Limbo: the thriller of the year comes to us from Hong Kong (review)

Limbo: the thriller of the year comes to us from Hong Kong (review)

A black and white hallucination from Hong Kong, like a waking and humid nightmare by Soi Cheang, stylist of extremes, pain and putrefaction.

You are in a maze. Call it a city, a nightmare, a vision, whatever you want. Call it Hong Kong, hell or purgatory, a giant gutter. Soi Cheang called it Limbo. Limbo. How to get out? We will not come out of this, at least not unscathed. It’s raining all the time, cats and dogs, the sewers are overflowing, the garbage cans are puking. You’re soaked to the skin, your feet in the water, in shit, in decay. You watch this film and it’s as if you smelled its odors and its dirty water penetrated your shoes, splash splash or chouik chouik with each step, the sensory trap closing in on you, with these huge, delirious buildings, that crush you and prevent you from seeing the sky. A labyrinth, a film like an existential terror, characters like souls in pain corroded by guilt, pain and by this damn humidity. The cop in a suit and tie has toothaches enough to tear his head off. The one in the dark raincoat could just as well have died a long time ago, struck by a trauma from which one cannot recover, a pain so strong that it anesthetizes everything else: lack of sleep, lucidity, meaning. moral, the real. We find severed hands in the dumpsters, we must investigate the killer who gets rid of them. So we investigate. It’s raining like in Se7en or in a Korean thriller but strangely, it doesn’t look like anything known, neither really like a Hong Kong film, nor quite like a Korean thriller influenced by Se7en. We are elsewhere, lost, disoriented, hallucinated. We run in all directions, we get lost, we pass each other, we get bogged down, nothing make sense anymore. Here, a secondary character of a little junkie with short hair… For some unknown reason, the cop in the dark raincoat, the guy we’ve been presented with as the hero so far, throws himself on her and starts beating her, jostle, pursue it relentlessly, like a madman. And the film rocks.

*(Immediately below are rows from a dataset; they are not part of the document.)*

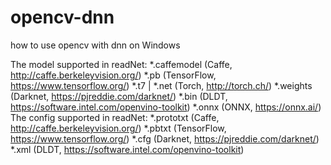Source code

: # opencv-dnn
how to use opencv with dnn on Windows

The model supported in readNet:
*.caffemodel (Caffe, http://caffe.berkeleyvision.org/)
*.pb (TensorFlow, https://www.tensorflow.org/)
*.t7 | *.net (Torch, http://torch.ch/)
*.weights (Darknet, https://pjreddie.com/darknet/)
*.bin (DLDT, https://software.intel.com/openvino-toolkit)
*.onnx (ONNX, https://onnx.ai/)
The config supported in readNet:
*.prototxt (Caffe, http://caffe.berkeleyvision.org/)
*.pbtxt (TensorFlow, https://www.tensorflow.org/)
*.cfg (Darknet, https://pjreddie.com/darknet/)
*.xml (DLDT, https://software.intel.com/openvino-toolkit)
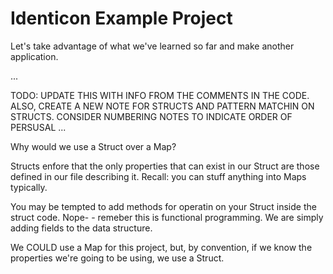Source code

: # Identicon Example Project
Let's take advantage of what we've learned so far and make another application.

...

TODO: UPDATE THIS WITH INFO FROM THE COMMENTS IN THE CODE. ALSO, CREATE A NEW NOTE FOR STRUCTS AND PATTERN MATCHIN ON STRUCTS. CONSIDER NUMBERING NOTES TO INDICATE ORDER OF PERSUSAL
...

Why would we use a Struct over a Map?

Structs enfore that the only properties that can exist in our Struct are those defined in our file describing it. Recall: you can stuff anything into Maps typically.

You may be tempted to add methods for operatin on your Struct inside the struct code. Nope- - remeber this is functional programming. We are simply adding fields to the data structure.

We COULD use a Map for this project, but, by convention, if we know the properties we're going to be using, we use a Struct.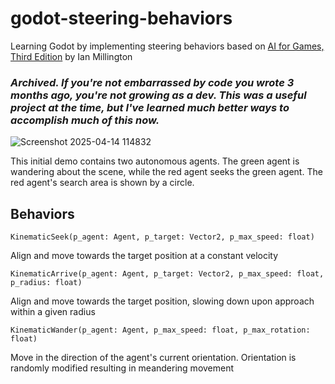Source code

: # godot-steering-behaviors
Learning Godot by implementing steering behaviors based on [AI for Games, Third Edition](https://www.goodreads.com/book/show/41755104-ai-for-games-third-edition)  by Ian Millington

### *Archived. If you're not embarrassed by code you wrote 3 months ago, you're not growing as a dev. This was a useful project at the time, but I've learned much better ways to accomplish much of this now.* ###

![Screenshot 2025-04-14 114832](https://github.com/user-attachments/assets/3ea2585b-9c19-4579-9904-2df48c87ec61)


This initial demo contains two autonomous agents. The green agent is wandering about the scene, while the red agent seeks the green agent. The red agent's search area is shown by a circle.


## Behaviors

`KinematicSeek(p_agent: Agent, p_target: Vector2, p_max_speed: float)` 

Align and move towards the target position at a constant velocity

`KinematicArrive(p_agent: Agent, p_target: Vector2, p_max_speed: float, p_radius: float)`

Align and move towards the target position, slowing down upon approach within a given radius

`KinematicWander(p_agent: Agent, p_max_speed: float, p_max_rotation: float)`

Move in the direction of the agent's current orientation. Orientation is randomly modified resulting in meandering movement
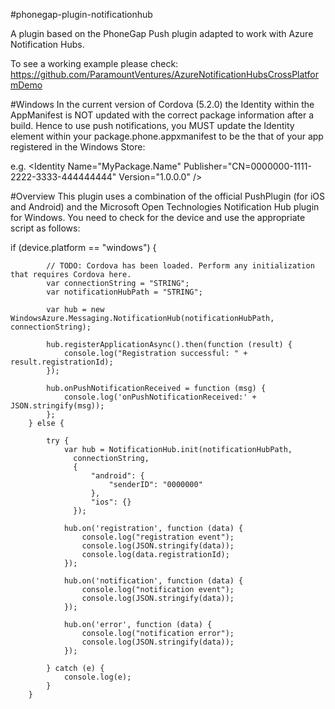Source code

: #phonegap-plugin-notificationhub

A plugin based on the PhoneGap Push plugin adapted to work with 
Azure Notification Hubs.

To see a working example please check:
https://github.com/ParamountVentures/AzureNotificationHubsCrossPlatformDemo

#Windows
In the current version of Cordova (5.2.0) the Identity within the AppManifest is NOT updated with the correct package information after a build. Hence to use push notifications, you MUST update the Identity element within your package.phone.appxmanifest to be the that of your app registered in the Windows Store:

e.g. 
&lt;Identity Name="MyPackage.Name" Publisher="CN=0000000-1111-2222-3333-444444444" Version="1.0.0.0" /> 

#Overview
This plugin uses a combination of the official PushPlugin (for iOS and Android) and the Microsoft Open Technologies Notification Hub plugin for Windows. You need to check for the device and use the appropriate script as follows:


  if (device.platform == "windows") {

            // TODO: Cordova has been loaded. Perform any initialization that requires Cordova here.
            var connectionString = "STRING";
            var notificationHubPath = "STRING";

            var hub = new WindowsAzure.Messaging.NotificationHub(notificationHubPath, connectionString);

            hub.registerApplicationAsync().then(function (result) {
                console.log("Registration successful: " + result.registrationId);
            });

            hub.onPushNotificationReceived = function (msg) {
                console.log('onPushNotificationReceived:' + JSON.stringify(msg));
            };
        } else {

            try {
                var hub = NotificationHub.init(notificationHubPath,
                  connectionString,
                  {
                      "android": {
                          "senderID": "0000000"
                      },
                      "ios": {}
                  });

                hub.on('registration', function (data) {
                    console.log("registration event");
                    console.log(JSON.stringify(data));
                    console.log(data.registrationId);
                });

                hub.on('notification', function (data) {
                    console.log("notification event");
                    console.log(JSON.stringify(data));
                });

                hub.on('error', function (data) {
                    console.log("notification error");
                    console.log(JSON.stringify(data));
                });

            } catch (e) {
                console.log(e);
            }
        }

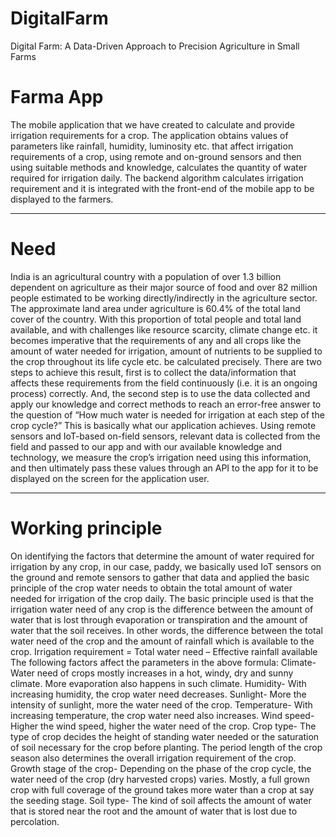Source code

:# DigitalFarm
Digital Farm: A Data-Driven Approach to Precision Agriculture in Small Farms

# Farma App
The mobile application that we have created to calculate and provide irrigation requirements for a crop. The application obtains values of parameters like rainfall, humidity, luminosity etc. that affect irrigation requirements of a crop, using remote and on-ground sensors and then using suitable methods and knowledge, calculates the quantity of water required for irrigation daily. The backend algorithm calculates irrigation requirement and it is integrated with the front-end of the mobile app to be displayed to the farmers.
<hr/>



# Need
India is an agricultural country with a population of over 1.3 billion dependent on agriculture as their major source of food and over 82 million people estimated to be working directly/indirectly in the agriculture sector. The approximate land area under agriculture is 60.4% of the total land cover of the country. With this proportion of total people and total land available, and with challenges like resource scarcity, climate change etc. it becomes imperative that the requirements of any and all crops like the amount of water needed for irrigation, amount of nutrients to be supplied to the crop throughout its life cycle etc. be calculated precisely.
There are two steps to achieve this result, first is to collect the data/information that affects these requirements from the field continuously (i.e. it is an ongoing process) correctly. And, the second step is to use the data collected and apply our knowledge and correct methods to reach an error-free answer to the question of “How much water is needed for irrigation at each step of the crop cycle?” This is basically what our application achieves. Using remote sensors and IoT-based on-field sensors, relevant data is collected from the field and passed to our app and with our available knowledge and technology, we measure the crop’s irrigation need using this information, and then ultimately pass these values through an API to the app for it to be displayed on the screen for the application user.
<hr/>



# Working principle
On identifying the factors that determine the amount of water required for irrigation by any crop, in our case, paddy, we basically used IoT sensors on the ground and remote sensors to gather that data and applied the basic principle of the crop water needs to obtain the total amount of water needed for irrigation of the crop daily.
The basic principle used is that the irrigation water need of any crop is the difference between the amount of water that is lost through evaporation or transpiration and the amount of water that the soil receives. In other words, the difference between the total water need of the crop and the amount of rainfall which is available to the crop.
Irrigation requirement = Total water need – Effective rainfall available
The following factors affect the parameters in the above formula:
	Climate- Water need of crops mostly increases in a hot, windy, dry and sunny climate. More evaporation also happens in such climate.
	Humidity- With increasing humidity, the crop water need decreases.
	Sunlight- More the intensity of sunlight, more the water need of the crop.
	Temperature- With increasing temperature, the crop water need also increases.
	Wind speed- Higher the wind speed, higher the water need of the crop.
	Crop type- The type of crop decides the height of standing water needed or the saturation of soil necessary for the crop before planting. The period length of the crop season also determines the overall irrigation requirement of the crop.
	Growth stage of the crop- Depending on the phase of the crop cycle, the water need of the crop (dry harvested crops) varies. Mostly, a full grown crop with full coverage of the ground takes more water than a crop at say the seeding stage.
	Soil type- The kind of soil affects the amount of water that is stored near the root and the amount of water that is lost due to percolation.
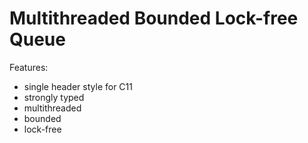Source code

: # Multithreaded Bounded Lock-free Queue

Features:
* single header style for C11
* strongly typed
* multithreaded
* bounded
* lock-free

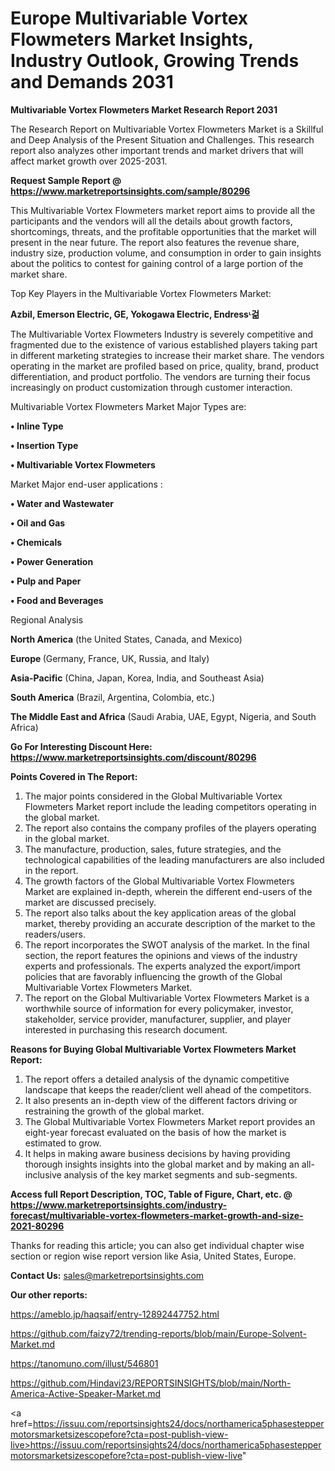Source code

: # Europe Multivariable Vortex Flowmeters Market Insights, Industry Outlook, Growing Trends and Demands 2031

<strong>Multivariable Vortex Flowmeters Market Research Report 2031</strong>

The Research Report on Multivariable Vortex Flowmeters Market is a Skillful and Deep Analysis of the Present Situation and Challenges. This research report also analyzes other important trends and market drivers that will affect market growth over 2025-2031.

<strong>Request Sample Report @ <a href=https://www.marketreportsinsights.com/sample/80296>https://www.marketreportsinsights.com/sample/80296</a></strong>

This Multivariable Vortex Flowmeters market report aims to provide all the participants and the vendors will all the details about growth factors, shortcomings, threats, and the profitable opportunities that the market will present in the near future. The report also features the revenue share, industry size, production volume, and consumption in order to gain insights about the politics to contest for gaining control of a large portion of the market share.

Top Key Players in the Multivariable Vortex Flowmeters Market:

<strong>Azbil, Emerson Electric, GE, Yokogawa Electric, Endressᶫ걺</strong>

The Multivariable Vortex Flowmeters Industry is severely competitive and fragmented due to the existence of various established players taking part in different marketing strategies to increase their market share. The vendors operating in the market are profiled based on price, quality, brand, product differentiation, and product portfolio. The vendors are turning their focus increasingly on product customization through customer interaction.

Multivariable Vortex Flowmeters Market Major Types are:

<strong>• Inline Type

• Insertion Type

• Multivariable Vortex Flowmeters</strong>

Market Major end-user applications :

<strong>• Water and Wastewater

• Oil and Gas

• Chemicals

• Power Generation

• Pulp and Paper

• Food and Beverages</strong>

Regional Analysis

</u><strong><b>North America</b></strong> (the United States, Canada, and Mexico)

<strong><b>Europe </b></strong>(Germany, France, UK, Russia, and Italy)

<strong><b>Asia-Pacific</b></strong> (China, Japan, Korea, India, and Southeast Asia)

<strong><b>South America</b></strong> (Brazil, Argentina, Colombia, etc.)

<strong><b>The Middle East and Africa</b></strong> (Saudi Arabia, UAE, Egypt, Nigeria, and South Africa)

<strong>Go For Interesting Discount Here: <a href=https://www.marketreportsinsights.com/discount/80296>https://www.marketreportsinsights.com/discount/80296</a></strong>

<strong>Points Covered in The Report:</strong>
<ol>
  <li>The major points considered in the Global Multivariable Vortex Flowmeters Market report include the leading competitors operating in the global market.</li>
  <li>The report also contains the company profiles of the players operating in the global market.</li>
  <li>The manufacture, production, sales, future strategies, and the technological capabilities of the leading manufacturers are also included in the report.</li>
  <li>The growth factors of the Global Multivariable Vortex Flowmeters Market are explained in-depth, wherein the different end-users of the market are discussed precisely.</li>
  <li>The report also talks about the key application areas of the global market, thereby providing an accurate description of the market to the readers/users.</li>
  <li>The report incorporates the SWOT analysis of the market. In the final section, the report features the opinions and views of the industry experts and professionals. The experts analyzed the export/import policies that are favorably influencing the growth of the Global Multivariable Vortex Flowmeters Market.</li>
  <li>The report on the Global Multivariable Vortex Flowmeters Market is a worthwhile source of information for every policymaker, investor, stakeholder, service provider, manufacturer, supplier, and player interested in purchasing this research document.</li>
</ol>
<strong>Reasons for Buying Global Multivariable Vortex Flowmeters Market Report:</strong>

<ol>
  <li>The report offers a detailed analysis of the dynamic competitive landscape that keeps the reader/client well ahead of the competitors.</li>
  <li>It also presents an in-depth view of the different factors driving or restraining the growth of the global market.</li>
  <li>The Global Multivariable Vortex Flowmeters Market report provides an eight-year forecast evaluated on the basis of how the market is estimated to grow.</li>
  <li>It helps in making aware business decisions by having providing thorough insights insights into the global market and by making an all-inclusive analysis of the key market segments and sub-segments.</li>
</ol>
<strong>Access full Report Description, TOC, Table of Figure, Chart, etc. @ <a href=https://www.marketreportsinsights.com/industry-forecast/multivariable-vortex-flowmeters-market-growth-and-size-2021-80296>https://www.marketreportsinsights.com/industry-forecast/multivariable-vortex-flowmeters-market-growth-and-size-2021-80296</a></strong>


Thanks for reading this article; you can also get individual chapter wise section or region wise report version like Asia, United States, Europe.

<strong>Contact Us:</strong>
sales@marketreportsinsights.com

<strong>Our other reports:</strong>

<a href=https://ameblo.jp/haqsaif/entry-12892447752.html>https://ameblo.jp/haqsaif/entry-12892447752.html</a>

<a href=https://github.com/faizy72/trending-reports/blob/main/Europe-Solvent-Market.md>https://github.com/faizy72/trending-reports/blob/main/Europe-Solvent-Market.md</a>

<a href=https://tanomuno.com/illust/546801>https://tanomuno.com/illust/546801</a>

<a href=https://github.com/Hindavi23/REPORTSINSIGHTS/blob/main/North-America-Active-Speaker-Market.md>https://github.com/Hindavi23/REPORTSINSIGHTS/blob/main/North-America-Active-Speaker-Market.md</a>

<a href=https://issuu.com/reportsinsights24/docs/northamerica5phasesteppermotorsmarketsizescopefore?cta=post-publish-view-live>https://issuu.com/reportsinsights24/docs/northamerica5phasesteppermotorsmarketsizescopefore?cta=post-publish-view-live</a>"
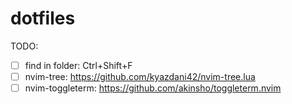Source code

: # dotfiles

TODO:
- [ ] find in folder: Ctrl+Shift+F
- [ ] nvim-tree: https://github.com/kyazdani42/nvim-tree.lua
- [ ] nvim-toggleterm: https://github.com/akinsho/toggleterm.nvim
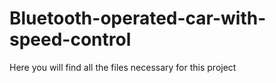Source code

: # Bluetooth-operated-car-with-speed-control
Here you will find all the files necessary for this project

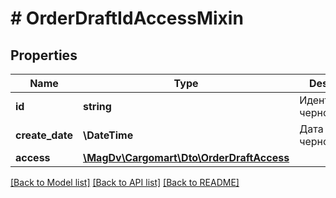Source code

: # # OrderDraftIdAccessMixin

## Properties

Name | Type | Description | Notes
------------ | ------------- | ------------- | -------------
**id** | **string** | Идентификатор черновика |
**create_date** | **\DateTime** | Дата создания черновика | [optional]
**access** | [**\MagDv\Cargomart\Dto\OrderDraftAccess**](OrderDraftAccess.md) |  | [optional]

[[Back to Model list]](../../README.md#models) [[Back to API list]](../../README.md#endpoints) [[Back to README]](../../README.md)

Catch his breath, his spirits. For that, Soi Cheang would have to give us a moment of respite, but that’s not the kind of house, not the style of this haunted, tortured, accustomed filmmaker (Love Battlefield in 2004, Dog Bite Dog in 2006) to observe the world like an open, teeming wound, without painkillers, or morphine, or even a little doliprane 500. In Limbo, without being prepared for it, the young girl becomes the object of his gesture, the receptacle of all the violence of which he is capable, as if it were a question of making him carry the weight (the responsibility? ) of all the misery of this world. A way of the cross without God, like we’ve probably never seen on a screen. The actress’s name is Yase Liu, and it’s as if the director were challenging his character to survive her, to stand up to her, and above all not to let go, as he unleashes his lightning on her, as in a washing machine. Or a dirt machine. Blacker than black. One could see in it a form of complacency, it is rather an attempt at exorcism, a way for the filmmaker to transcend his own system, his own nihilism, in any case to question it. If the maze turned into a tunnel, would there be some light at the end?

Finished more than four years ago, this film has known everything. Shot in color, blocked by Chinese authorities, switched to black and white but banned again, selected in Berlin the year the festival took place online (2021), he is just extracting himself from the limbo he himself deployed. Winner at the recent Reims Polar festival, Grand Prix and Prix de la Critique, it is an object that should not exist, an apparition, a monstrous mirage that grips its spectator and pursues him, until burying him under the power of his vision.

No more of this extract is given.